Saved data entries
------------------------------------------------------------------------

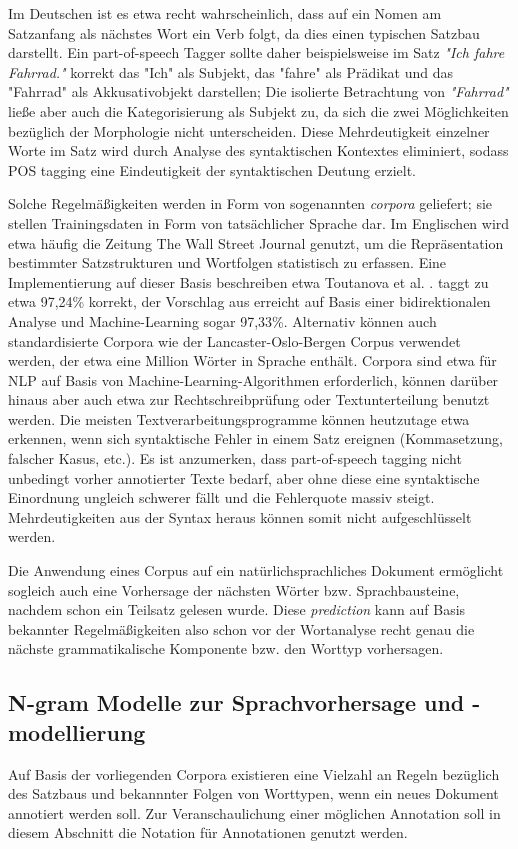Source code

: \documentclass[12pt]{report}
\begin{document}
Im Deutschen ist es etwa recht wahrscheinlich, dass auf ein Nomen am Satzanfang als nächstes Wort ein Verb folgt, da dies einen typischen Satzbau darstellt. Ein part-of-speech Tagger sollte daher beispielsweise im Satz \textit{"Ich fahre Fahrrad."} korrekt das "Ich" als Subjekt, das "fahre" als Prädikat und das "Fahrrad" als Akkusativobjekt darstellen; Die isolierte Betrachtung von \textit{"Fahrrad"} ließe aber auch die Kategorisierung als Subjekt zu, da sich die zwei Möglichkeiten bezüglich der Morphologie nicht unterscheiden. Diese Mehrdeutigkeit einzelner Worte im Satz wird durch Analyse des syntaktischen Kontextes eliminiert, sodass POS tagging eine Eindeutigkeit der syntaktischen Deutung erzielt.

Solche Regelmäßigkeiten werden in Form von sogenannten \textit{corpora} geliefert; sie stellen Trainingsdaten in Form von tatsächlicher Sprache dar. Im Englischen wird etwa häufig die Zeitung The Wall Street Journal genutzt, um die Repräsentation bestimmter Satzstrukturen und Wortfolgen statistisch zu erfassen. Eine Implementierung auf dieser Basis beschreiben etwa Toutanova et al. \cite{tou03}. 
\cite{tou03} taggt zu etwa 97,24\% korrekt, der Vorschlag aus \cite{she07} erreicht auf Basis einer bidirektionalen Analyse und Machine-Learning sogar 97,33\%.
 Alternativ können auch standardisierte Corpora wie der Lancaster-Oslo-Bergen Corpus verwendet werden, der etwa eine Million Wörter in Sprache enthält. Corpora sind etwa für NLP auf Basis von Machine-Learning-Algorithmen erforderlich, können darüber hinaus aber auch etwa zur Rechtschreibprüfung oder Textunterteilung benutzt werden. Die meisten Textverarbeitungsprogramme können heutzutage etwa erkennen, wenn sich syntaktische Fehler in einem Satz ereignen (Kommasetzung, falscher Kasus, etc.). Es ist anzumerken, dass part-of-speech tagging nicht unbedingt vorher annotierter Texte bedarf, aber ohne diese eine syntaktische Einordnung ungleich schwerer fällt und die Fehlerquote massiv steigt. Mehrdeutigkeiten aus der Syntax heraus können somit nicht aufgeschlüsselt werden.

Die Anwendung eines Corpus auf ein natürlichsprachliches Dokument ermöglicht sogleich auch eine Vorhersage der nächsten Wörter bzw. Sprachbausteine, nachdem schon ein Teilsatz gelesen wurde. Diese \textit{prediction} kann auf Basis bekannter Regelmäßigkeiten also schon vor der Wortanalyse recht genau die nächste grammatikalische Komponente bzw. den Worttyp vorhersagen.

\subsection{N-gram Modelle zur Sprachvorhersage und -modellierung}
Auf Basis der vorliegenden Corpora existieren eine Vielzahl an Regeln bezüglich des Satzbaus und bekannnter Folgen von Worttypen, wenn ein neues Dokument annotiert werden soll. Zur Veranschaulichung einer möglichen Annotation soll in diesem Abschnitt die Notation \cite{clw7} für Annotationen genutzt werden.
\end{document}
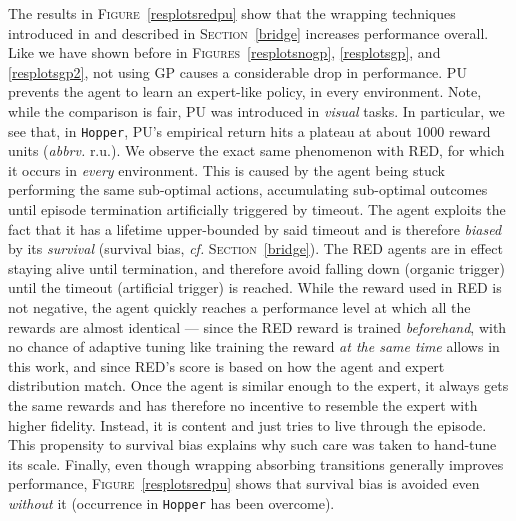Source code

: The results in \textsc{Figure}~\ref{resplotsredpu}
show that the wrapping techniques introduced in \cite{Kostrikov2019-jo}
and described in \textsc{Section}~\ref{bridge}
increases performance overall.
Like we have shown before in \textsc{Figures}~\ref{resplotsnogp}, \ref{resplotsgp}, and \ref{resplotsgp2},
not using GP causes a considerable drop in performance.
PU prevents the agent to learn an expert-like policy, in every environment.
Note, while the comparison is fair, PU was introduced in \emph{visual} tasks.
In particular, we see that, in \texttt{Hopper}, PU's empirical return hits a plateau
at about $1000$ reward units (\textit{abbrv.} r.u.).
We observe the exact same phenomenon with RED, for which it occurs
in \emph{every} environment.
This is caused by the agent being stuck performing the same sub-optimal actions,
accumulating sub-optimal outcomes until episode termination artificially triggered by timeout.
The agent exploits the fact that it has a lifetime upper-bounded by said timeout
and is therefore \emph{biased} by its \emph{survival}
(survival bias, \textit{cf.} \textsc{Section}~\ref{bridge}).
The RED agents are in effect staying alive until termination,
and therefore avoid falling down (organic trigger) until the timeout (artificial trigger)
is reached.
While the reward used in RED is not negative, the agent quickly reaches a performance level
at which all the rewards are almost identical
--- since the RED reward is trained \emph{beforehand}, with no chance of adaptive tuning like
training the reward \emph{at the same time} allows in this work, and since
RED's score is based on how the agent and expert distribution match.
Once the agent is similar enough to the expert, it always gets the same rewards
and has therefore no incentive to resemble the expert with higher fidelity.
Instead, it is content and just tries to live through the episode.
This propensity to survival bias explains why such care was taken to hand-tune
its scale.
Finally, even though wrapping absorbing transitions generally improves performance,
\textsc{Figure}~\ref{resplotsredpu} shows that survival bias is avoided
even \emph{without} it (occurrence in \texttt{Hopper} has been overcome).

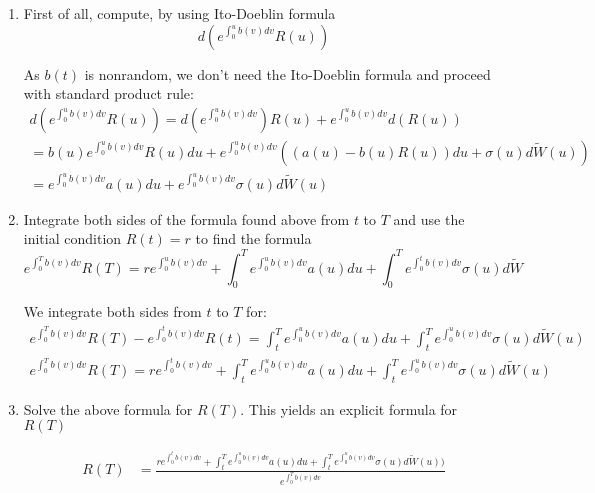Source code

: \documentclass[12pt,twoside, letter]{exam}
\theoremstyle{definition}
\begin{document}
  \begin{enumerate}
    \item First of all, compute, by using Ito-Doeblin formula
      \begin{equation*}
        d(e^{\int^u_0 b(v) dv}R(u))
      \end{equation*}
      \begin{solution}
        As $b(t)$ is nonrandom, we don't need the Ito-Doeblin formula and proceed with standard product rule:
        \begin{align*}
          d(e^{\int^u_0 b(v) dv}R(u)) = d(e^{\int^u_0 b(v) dv})R(u) + e^{\int^u_0 b(v) dv}d(R(u)) \\
          = b(u)e^{\int^u_0 b(v) dv} R(u) du + e^{\int^u_0 b(v) dv}((a(u) - b(u)R(u))du + \sigma(u) d\tilde{W}(u)) \\
          = e^{\int^u_0 b(v) dv}a(u)du + e^{\int^u_0 b(v) dv}\sigma(u) d\tilde{W}(u)
        \end{align*}
      \end{solution}
    \item Integrate both sides of the formula found above from $t$ to $T$ and use the initial
      condition $R(t) = r$ to find the formula
      \begin{equation*}
        e^{\int^T_0 b(v) dv} R(T) = re^{\int^u_0 b(v)dv} + \int^T_0 e^{\int^u_0 b(v)dv} a(u)du
        + \int^T_0 e^{\int^t_0 b(v)dv} \sigma(u) d\tilde{W}
      \end{equation*}
      \begin{solution}
        We integrate both sides from $t$ to $T$ for:
        \begin{align*}
          e^{\int^T_0 b(v) dv}R(T) - e^{\int^t_0 b(v) dv}R(t) = \int^T_t e^{\int^u_0 b(v) dv}a(u)du + \int^T_t e^{\int^u_0 b(v) dv}\sigma(u) d\tilde{W}(u) \\
          e^{\int^T_0 b(v) dv}R(T) = re^{\int^t_0 b(v) dv} + \int^T_t e^{\int^u_0 b(v) dv}a(u)du + \int^T_t e^{\int^u_0 b(v) dv}\sigma(u) d\tilde{W}(u)
        \end{align*}
      \end{solution}
    \item Solve the above formula for $R(T)$. This yields an explicit formula for $R(T)$
      \begin{solution}
        \begin{align*}
          R(T) &= \frac{re^{\int^t_0 b(v) dv} + \int^T_t e^{\int^u_0 b(v) dv}a(u)du + \int^T_t e^{\int^u_0 b(v) dv}\sigma(u) d\tilde{W}(u))}{e^{\int^T_0 b(v) dv}} \\

\end{align*}
\end{solution}
\end{enumerate}
\end{document}
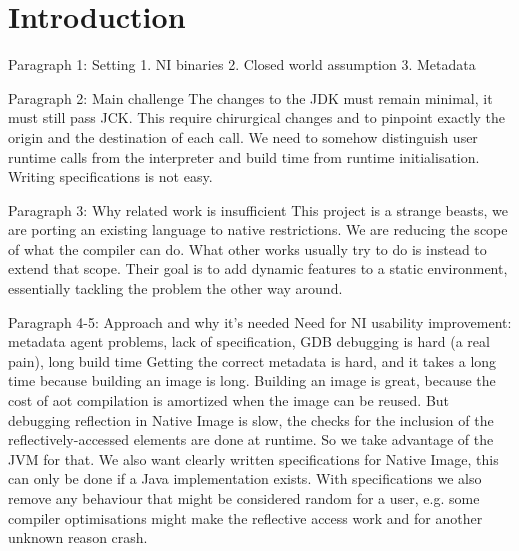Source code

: \chapter{Introduction}






Paragraph 1: Setting
1. NI binaries
2. Closed world assumption
3. Metadata

Paragraph 2: Main challenge
The changes to the JDK must remain minimal, it must still pass JCK. This require chirurgical changes and to pinpoint exactly the origin and the destination of each call. We need to somehow distinguish user runtime calls from the interpreter and build time from runtime initialisation. Writing specifications is not easy. 

Paragraph 3: Why related work is insufficient
This project is a strange beasts, we are porting an existing language to native restrictions. We are reducing the scope of what the compiler can do. What other works usually try to do is instead to extend that scope. Their goal is to add dynamic features to a static environment, essentially tackling the problem the other way around.    

Paragraph 4-5: Approach and why it's needed
Need for NI usability improvement: metadata agent problems, lack of specification, GDB debugging is hard (a real pain), long build time
Getting the correct metadata is hard, and it takes a long time because building an image is long. Building an image is great, because the cost of aot compilation is amortized when the image can be reused. But debugging reflection in Native Image is slow, the checks for the inclusion of the reflectively-accessed elements are done at runtime. So we take advantage of the JVM for that.  
We also want clearly written specifications for Native Image, this can only be done if a Java implementation exists. With specifications we also remove any behaviour that might be considered random for a user, e.g. some compiler optimisations might make the reflective access work and for another unknown reason crash. 

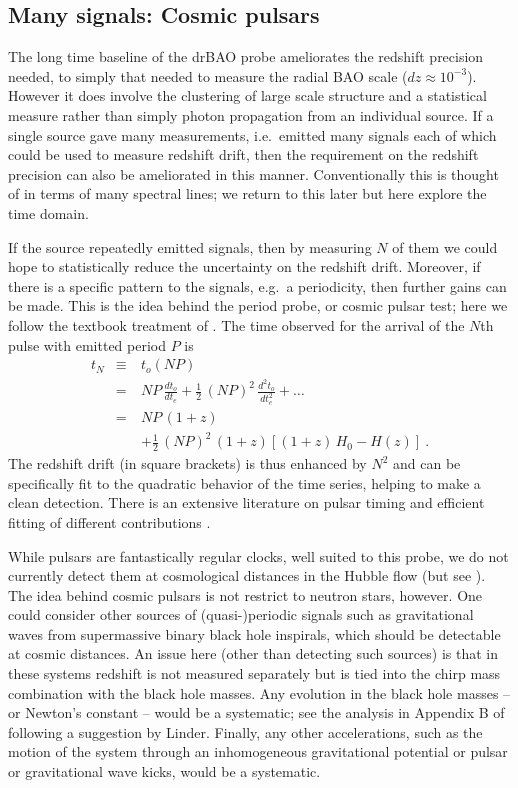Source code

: \documentclass[preprint]{aastex}
\newcommand{\bea}{\begin{eqnarray}}
\newcommand{\eea}{\end{eqnarray}}
\begin{document}
\subsection{Many signals: Cosmic pulsars} 

The long time baseline of the drBAO probe ameliorates the redshift 
precision needed, to simply that needed to measure the radial BAO scale 
($dz\approx10^{-3}$).  However it does involve the clustering of large scale 
structure and a statistical measure rather than simply photon propagation 
from an individual source.  If a single source gave many measurements, 
i.e.\ emitted many signals each of which could be used to measure redshift 
drift, then the requirement on the redshift precision can also be 
ameliorated in this manner.  
Conventionally this is thought of in terms of many spectral lines; we 
return to this later but here explore the time domain. 

If the source repeatedly emitted signals, then by measuring $N$ of them 
we could hope to statistically reduce the uncertainty on the redshift drift.  
Moreover, if there 
is a specific pattern to the signals, e.g.\ a periodicity, then further 
gains can be made.  This is the idea behind the period probe, or cosmic 
pulsar test; here we follow the textbook treatment of \cite{fpoc}.  The time 
observed for the arrival of the $N$th pulse with emitted period $P$ is 
\bea 
t_N&\equiv& t_o(NP)\nonumber\\ 
&=&NP\,\frac{dt_o}{dt_e}+\frac{1}{2}\,(NP)^2\,\frac{d^2t_o}{dt_e^2}+\dots\\ 
&=&NP\,(1+z)\nonumber\\ 
&\quad&+\frac{1}{2}\,(NP)^2\,(1+z)\left[(1+z)\,H_0-H(z)\right]\ . 
\eea 
The redshift drift (in square brackets) is thus enhanced by $N^2$ and 
can be specifically fit to the quadratic behavior of the time series, 
helping to make a clean detection.  There is an extensive literature on 
pulsar timing and efficient fitting of different contributions 
\cite{pulsars}. 

While pulsars are fantastically regular clocks, well suited to this probe, 
we do not currently detect them at cosmological distances in the Hubble 
flow (but see \cite{13071628}).  The idea behind cosmic pulsars is not 
restrict to neutron stars, however.  
One could consider other sources of (quasi-)periodic signals such as 
gravitational waves from supermassive binary black hole inspirals, which 
should be detectable 
at cosmic distances.  An issue here (other than detecting such sources) 
is that in these systems redshift is not measured separately but is tied 
into the chirp mass combination with the black hole masses.  Any evolution 
in the black hole masses -- or Newton's constant -- would be a systematic; 
see the analysis in Appendix B of \cite{09122724} following a suggestion 
by Linder.  Finally, any other accelerations, such as the motion of the system 
through an inhomogeneous gravitational potential or pulsar or gravitational 
wave kicks, would be a systematic. 
\end{document}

------------------------------------------------------------------------

Look at the entries above. Say how many lines have the word "nonumber", and give only the number.

Task result – 2